Another important topic for cancer research, says Voest, is AI. “Images of tumours in response to treatment, sections of tumours under the microscope, blood samples with biomarkers – these are all areas where AI can play an important role. And if you have a database that is really big and combine that with machine learning – it’s early days but I am convinced that this can make a significant impact in the coming years. Combine all the information we have in data sets, and we can take huge steps forward.”

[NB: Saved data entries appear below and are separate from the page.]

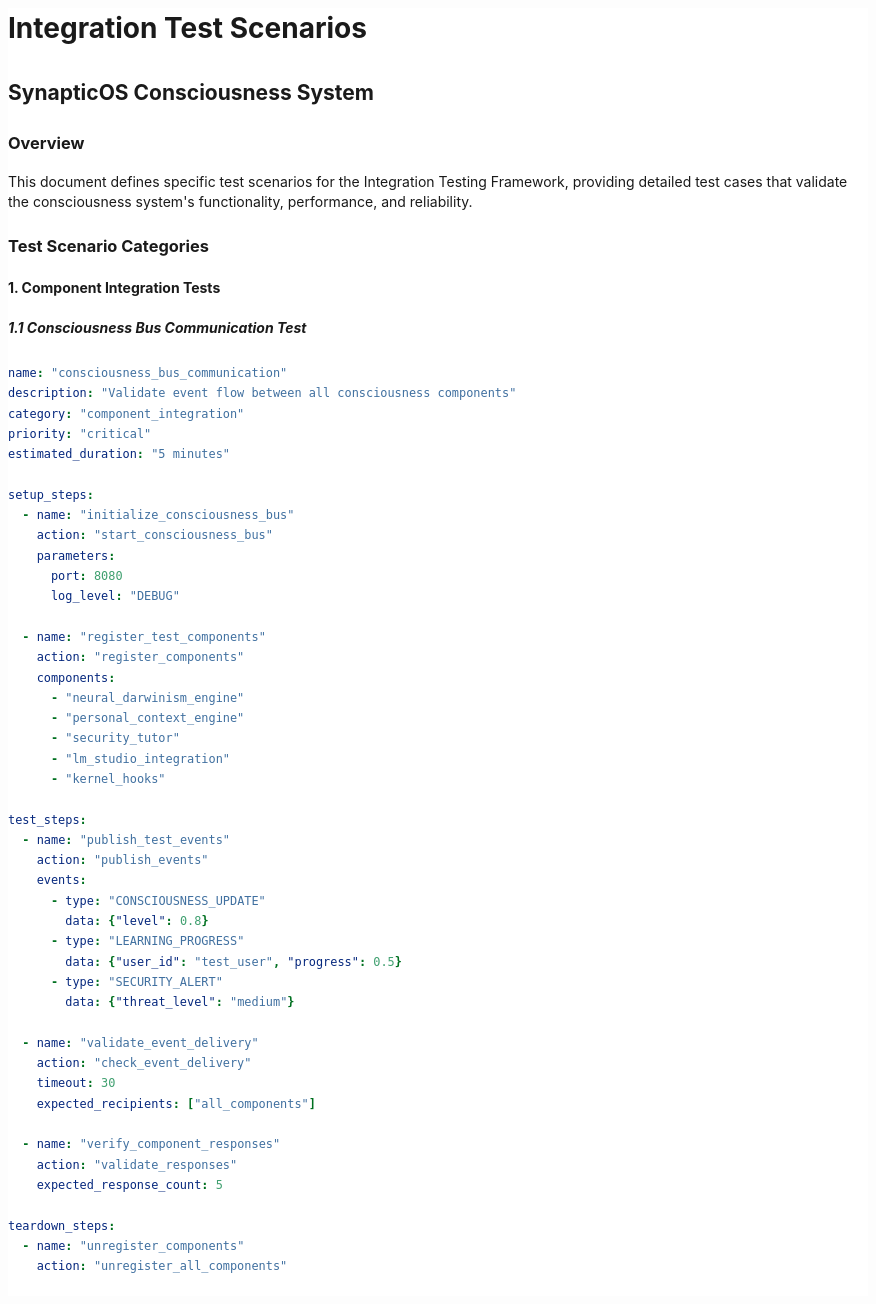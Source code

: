 # Integration Test Scenarios
## SynapticOS Consciousness System

### Overview

This document defines specific test scenarios for the Integration Testing Framework, providing detailed test cases that validate the consciousness system's functionality, performance, and reliability.

### Test Scenario Categories

#### 1. Component Integration Tests

##### 1.1 Consciousness Bus Communication Test
```yaml
name: "consciousness_bus_communication"
description: "Validate event flow between all consciousness components"
category: "component_integration"
priority: "critical"
estimated_duration: "5 minutes"

setup_steps:
  - name: "initialize_consciousness_bus"
    action: "start_consciousness_bus"
    parameters:
      port: 8080
      log_level: "DEBUG"
  
  - name: "register_test_components"
    action: "register_components"
    components:
      - "neural_darwinism_engine"
      - "personal_context_engine"
      - "security_tutor"
      - "lm_studio_integration"
      - "kernel_hooks"

test_steps:
  - name: "publish_test_events"
    action: "publish_events"
    events:
      - type: "CONSCIOUSNESS_UPDATE"
        data: {"level": 0.8}
      - type: "LEARNING_PROGRESS"
        data: {"user_id": "test_user", "progress": 0.5}
      - type: "SECURITY_ALERT"
        data: {"threat_level": "medium"}
  
  - name: "validate_event_delivery"
    action: "check_event_delivery"
    timeout: 30
    expected_recipients: ["all_components"]
  
  - name: "verify_component_responses"
    action: "validate_responses"
    expected_response_count: 5

teardown_steps:
  - name: "unregister_components"
    action: "unregister_all_components"
  
```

Of course, the use of patients’ data must happen on a voluntary basis, and Voest concedes that “privacy is an important topic. But I’ll be honest, if we have a patient and we ask if we can use their data for research, almost no one says no. All patients want to help their fellow citizens.”
Life after cancer
The NKI’s work doesn’t stop with research and active treatment. “Another important area we work on is survivorship,” says Voest. “More and more patients are surviving cancer now. 60% of patients now survive until 10 years beyond their diagnosis. So that’s good, but we also see that people are struggling physically and emotionally with the impact of cancer, which is why we do research into issues relating to this.
Let’s just say that there is no scientific basis for many of the things being advocated on the internet. One of the few proven tips is that proper physical exercise, anything from half an hour a day, helps patients deal with chemo better and live longer.”
The aim, then, is to consider advice that may work and substantiate it with research. “We want to provide good solid data proving things that do work.”